Xinjiang is the largest province in China, bordering Mongolia, Russia, Kazakhstan, Kyrgyzstan, Tajikistan, Afghanistan, Pakistan, and India. It is home to many minority ethnic groups, the largest being the Uyghurs (10 million), a Muslim Turkish ethnic group. Many Uyghurs do not consider Xinjiang to be a legitimate part of mainland China due to differences in language, culture, religion, and even timezone.
The violence and oppression against the Uyghur population is a result of the Chinese government’s fear that the Uyghurs could harbor extremist Islamic beliefs and be a threat to Chinese society. For example, in 2014, Uyghur militants set up a bomb in a train station in Urumqi, the capital of Xinjiang. And in 2015, 18 people were killed when tensions between Muslim Uyghurs and Han Chinese boiled over.
The infamous detention camps were created by the Xinjiang Ministry of Justice to “wash brains, cleanse hearts, support the right, and remove the wrong,” as shown in the Xinjiang Papers uncovered by the New York Times. One is not even free outside of the camps – surveillance cameras and police checkpoints line every street.
The government argues that this is a reasonable practice to root out extremism, but that could not be further from the truth. According to the international NGO Human Rights Watch, over 100,000 Uyghurs are being detained in camps without a proper trial to prove their connection to terrorism. There, they are deprived of even the most basic amenities, such as food or sleep, with no guarantee of trial or release. Some detainees have even claimed they have been subject to physical and psychological torture.
China has attempted to keep this information away from the eyes of the international community. When soccer player Mesut Özil criticized the Muslim detention camps, for example, the Chinese administration immediately fired back by refusing to broadcast soccer games involving his team, Arsenal.
While individuals and organizations around the world have criticized the Chinese government’s actions, no foreign country has taken significant steps to intervene in the situation, fearing retaliation from one of the world’s greatest economic powerhouses.
People around the world need to be more aware of the Uyghur camps being operated by the Chinese government. Nations must also stand up to human rights violations wherever they occur. There is no way that the Uyghurs can be helped from within China, as they and their allies lack access to the press and media. Consequently, foreign intervention is the only way to stop the abuses being perpetrated against them.
Since the press in China is controlled by the government, the majority of the Chinese population is oblivious to what is going on inside the camps.

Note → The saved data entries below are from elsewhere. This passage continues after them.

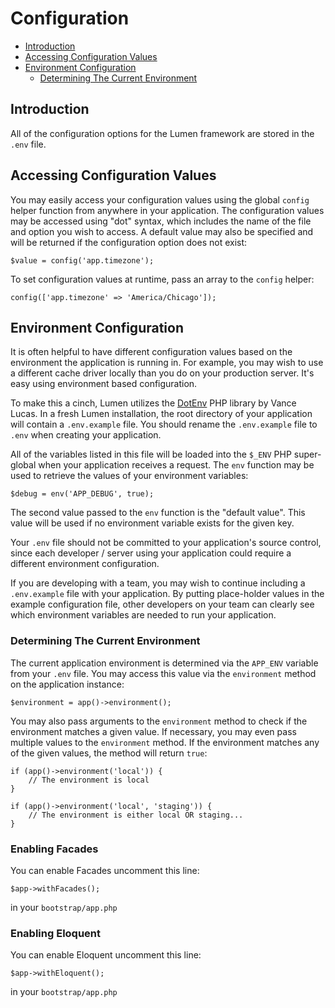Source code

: # Configuration

- [Introduction](#introduction)
- [Accessing Configuration Values](#accessing-configuration-values)
- [Environment Configuration](#environment-configuration)
    - [Determining The Current Environment](#determining-the-current-environment)

<a name="introduction"></a>
## Introduction

All of the configuration options for the Lumen framework are stored in the `.env` file.

<a name="accessing-configuration-values"></a>
## Accessing Configuration Values

You may easily access your configuration values using the global `config` helper function from anywhere in your application. The configuration values may be accessed using "dot" syntax, which includes the name of the file and option you wish to access. A default value may also be specified and will be returned if the configuration option does not exist:

    $value = config('app.timezone');

To set configuration values at runtime, pass an array to the `config` helper:

    config(['app.timezone' => 'America/Chicago']);

<a name="environment-configuration"></a>
## Environment Configuration

It is often helpful to have different configuration values based on the environment the application is running in. For example, you may wish to use a different cache driver locally than you do on your production server. It's easy using environment based configuration.

To make this a cinch, Lumen utilizes the [DotEnv](https://github.com/vlucas/phpdotenv) PHP library by Vance Lucas. In a fresh Lumen installation, the root directory of your application will contain a `.env.example` file. You should rename the `.env.example` file to `.env` when creating your application.

All of the variables listed in this file will be loaded into the `$_ENV` PHP super-global when your application receives a request. The `env` function may be used to retrieve the values of your environment variables:

    $debug = env('APP_DEBUG', true);

The second value passed to the `env` function is the "default value". This value will be used if no environment variable exists for the given key.

Your `.env` file should not be committed to your application's source control, since each developer / server using your application could require a different environment configuration.

If you are developing with a team, you may wish to continue including a `.env.example` file with your application. By putting place-holder values in the example configuration file, other developers on your team can clearly see which environment variables are needed to run your application.

<a name="determining-the-current-environment"></a>
### Determining The Current Environment

The current application environment is determined via the `APP_ENV` variable from your `.env` file. You may access this value via the `environment` method on the application instance:

    $environment = app()->environment();

You may also pass arguments to the `environment` method to check if the environment matches a given value. If necessary, you may even pass multiple values to the `environment` method. If the environment matches any of the given values, the method will return `true`:

    if (app()->environment('local')) {
        // The environment is local
    }

    if (app()->environment('local', 'staging')) {
        // The environment is either local OR staging...
    }

### Enabling Facades
You can enable Facades uncomment this line:

	$app->withFacades();
	
in your `bootstrap/app.php`

### Enabling Eloquent
You can enable Eloquent uncomment this line:

	$app->withEloquent();
	
in your `bootstrap/app.php`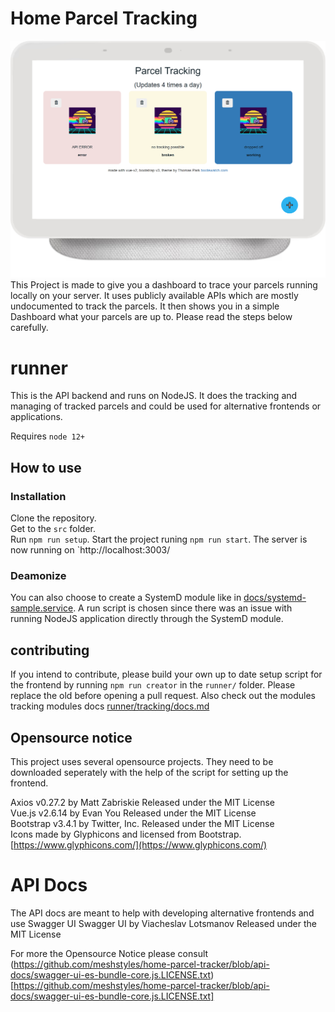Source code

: # Home Parcel Tracking

![Screenshot](docs/ptrack-screenshot.png)
This Project is made to give you a dashboard to trace your parcels running locally on your server.
It uses publicly available APIs which are mostly undocumented to track the parcels.
It then shows you in a simple Dashboard what your parcels are up to.
Please read the steps below carefully.

# runner

This is the API backend and runs on NodeJS.
It does the tracking and managing of tracked parcels and could be used for alternative frontends or applications.

Requires `node 12+`

## How to use

### Installation

Clone the repository.  
Get to the `src` folder.  
Run `npm run setup`.
Start the project runing `npm run start`.
The server is now running on `http://localhost:3003/

### Deamonize

You can also choose to create a SystemD module like in [docs/systemd-sample.service](docs/systemd-sample.service).
A run script is chosen since there was an issue with running NodeJS application directly through the SystemD module.

## contributing

If you intend to contribute, please build your own up to date setup script for the frontend by running `npm run creator` in the `runner/` folder.
Please replace the old before opening a pull request.
Also check out the modules tracking modules docs [runner/tracking/docs.md](runner/tracking/docs.md)

## Opensource notice

This project uses several opensource projects.
They need to be downloaded seperately with the help of the script for setting up the frontend.

Axios v0.27.2 by Matt Zabriskie Released under the MIT License  
Vue.js v2.6.14 by Evan You Released under the MIT License  
Bootstrap v3.4.1 by Twitter, Inc. Released under the MIT License  
Icons made by Glyphicons and licensed from Bootstrap. [https://www.glyphicons.com/](https://www.glyphicons.com/)

# API Docs

The API docs are meant to help with developing alternative frontends and use Swagger UI
Swagger UI by Viacheslav Lotsmanov Released under the MIT License

For more the Opensource Notice please consult (https://github.com/meshstyles/home-parcel-tracker/blob/api-docs/swagger-ui-es-bundle-core.js.LICENSE.txt)[https://github.com/meshstyles/home-parcel-tracker/blob/api-docs/swagger-ui-es-bundle-core.js.LICENSE.txt]
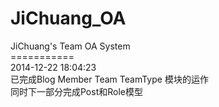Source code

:JiChuang_OA
===========

JiChuang's Team OA System<br/>
===========<br/>
2014-12-22 18:04:23<br/>
已完成Blog Member Team TeamType 模块的运作<br/>
同时下一部分完成Post和Role模型<br/>


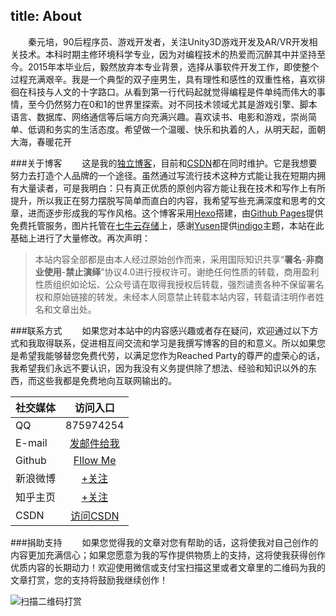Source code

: title: About
---
&emsp;&emsp;秦元培，90后程序员、游戏开发者，关注Unity3D游戏开发及AR/VR开发相关技术。本科时期主修环境科学专业，因为对编程技术的热爱而沉醉其中并坚持至今。2015年本毕业后，毅然放弃本专业背景，选择从事软件开发工作，即使整个过程充满艰辛。我是一个典型的双子座男生，具有理性和感性的双重性格，喜欢徘徊在科技与人文的十字路口。从看到第一行代码起就觉得编程是件单纯而伟大的事情，至今仍然努力在0和1的世界里探索。对不同技术领域尤其是游戏引擎、脚本语言、数据库、网络通信等后端方向充满兴趣。喜欢读书、电影和游戏，崇尚简单、低调和务实的生活态度。希望做一个温暖、快乐和执着的人，从明天起，面朝大海，春暖花开

###关于博客
&emsp;&emsp;这是我的[独立博客](http://qinyuanpei.com)，目前和[CSDN](http://blog.csdn.net/qinyuanpei)都在同时维护。它是我想要努力去打造个人品牌的一个途径。虽然通过写流行技术这种方式能让我在短期内拥有大量读者，可是我明白：只有真正优质的原创内容方能让我在技术和写作上有所提升，所以我正在努力摆脱写简单而直白的内容，我希望写些充满深度和思考的文章，进而逐步形成我的写作风格。这个博客采用[Hexo](https://hexo.io)搭建，由[Github Pages](https://pages.github.com/)提供免费托管服务，图片托管在[七牛云存储](www.qiniu.com)上，感谢[Yusen](https://github.com/yscoder)提供[indigo](https://github.com/yscoder/hexo-theme-indigo)主题，本站在此基础上进行了大量修改。再次声明：<blockquote><p>本站内容全部都是由本人经过原始创作而来，采用国际知识共享“<b>署名</b>-<b>非商业使用</b>-<b>禁止演绎</b>”协议4.0进行授权许可。谢绝任何性质的转载，商用盈利性质组织如论坛、公众号请在取得我授权后转载，强烈谴责各种不保留署名权和原始链接的转发。未经本人同意禁止转载本站内容，转载请注明作者姓名和文章出处。</p></blockquote>


###联系方式
&emsp;&emsp;如果您对本站中的内容感兴趣或者存在疑问，欢迎通过以下方式和我取得联系，促进相互间交流和学习是我撰写博客的目的和意义。所以如果您是希望我能够替您免费代劳，以满足您作为Reached Party的尊严的虚荣心的话，我希望我们永远不要认识，因为我没有义务提供除了想法、经验和知识以外的东西，而这些我都是免费地向互联网输出的。

| 社交媒体  | 访问入口                                        | 
| ----------|:-----------------------------------------------:|
| QQ        | 875974254                                       | 
| E-mail    | [发邮件给我](mailto:qinyuanpei@163.com)         |   
| Github    | [Fllow Me](https://github.com/qinyuanpei)       |
| 新浪微博  | [+关注](http://weibo.com/u/1278609231)          |
| 知乎主页  | [+关注](http://www.zhihu.com/people/qinyuanpei) |
| CSDN      | [访问CSDN](http://blog.csdn.net/qinyuanpei)     |

###捐助支持
&emsp;&emsp;如果您觉得我的文章对您有帮助的话，这将使我对自己创作的内容更加充满信心；如果您愿意为我的写作提供物质上的支持，这将使我获得创作优质内容的长期动力！欢迎使用微信或支付宝扫描这里或者文章里的二维码为我的文章打赏，您的支持将鼓励我继续创作！

![扫描二维码打赏](http://qinyuanpei.com/assets/images/reward.png)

Most citizens believe that people in Xinjiang are living a decent life, and that those confined to camps must be dangerous terrorists because they are Muslims.
The fact that the Chinese government is willing to place innocent individuals in detention camps simply because of their cultural background demonstrates the government’s willingness to oppress its people in order to prevent “division” within the nation. Unless others around the world stand up, the rights of the Uyghurs will continue to be trampled and violated.